Other protesters, many of whom wore Sandinista t-shirts at Thursday’s protest, said they felt betrayed by their government.
“We all voted for (Daniel Ortega) because he promised us that if we voted for him he would resolve our problem,” says Julio César Feliz. “I was a Sandinista. We were the ones who paid the price during the revolutionary struggle, and now they are repressing us.”

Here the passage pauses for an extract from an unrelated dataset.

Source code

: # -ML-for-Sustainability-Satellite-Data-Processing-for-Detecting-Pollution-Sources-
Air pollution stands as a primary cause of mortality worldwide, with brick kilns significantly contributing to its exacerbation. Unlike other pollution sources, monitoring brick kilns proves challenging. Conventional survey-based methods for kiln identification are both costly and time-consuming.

Despite the political promises of campaign season, once the elections passed the government reportedly started to take away the handouts, the senior protesters claim. They say first the food baskets were suspended, and now the bonuses.
That’s why the aging activists want their partial pensions written into law. Opposition lawmakers presented a pension reform bill six months ago, but it was shelved by the majority Sandinista Front and never brought to vote in the National Assembly, according to Liberal Party lawmaker Eliseo Núñez, who joined the protest on Wednesday along with opposition leader Eduardo Montealegre, who was tossed on the ground by police.
“The Sandinistas have no interest in reforming the pension law,” Núñez says.
Sandinistas call for countermarch
While the INSS remains silent amid the protests, and government spokeswoman Rosario Murillo spent the afternoon talking about her government’s efforts to “construct social justice and a future that is Christian, Socialism and in Solidarity,” Sandinista lawmaker and union boss Gustavo Porras addressed the pension protest on behalf of the tight-lipped ruling party. Porras insisted that the INSS doesn’t have the money to pay the pensions demanded by the senior citizens, but said the administration will continue to pay monthly “solidarity bonuses” to 8,000 senior citizens.
Porras claims the pension protest is part of an alleged right-wing plot to destroy Nicaragua’s social security system and destabilize the government. He dismissed the senior citizen’s protest as a “media show.”
“We have come to the clear conclusion, it’s totally clear, that this is a manipulation of a just demand, but there is manipulation, a clear political manipulation by the rightwing to destroy social security, that’s the idea and the conclusion that we have arrived at,” said Porras.
The Sandinista lawmaker claims the protest is a manifestation of the opposition’s frustration with how wonderfully everything is going for President Ortega.
“The rightwing feels bad when the people prosper, they feel bad. It’s like with the canal, which makes people hopeful and there is a positive attitude in general terms, as we advance in different areas, as we have been restituting rights, as Comandante Daniel Ortega has been providing answers, little by little, to all the aspirations of the people,” Porras elucidated.
The Sandinista union boss called for a massive Sandinista march on Monday in defense of President Ortega’s government.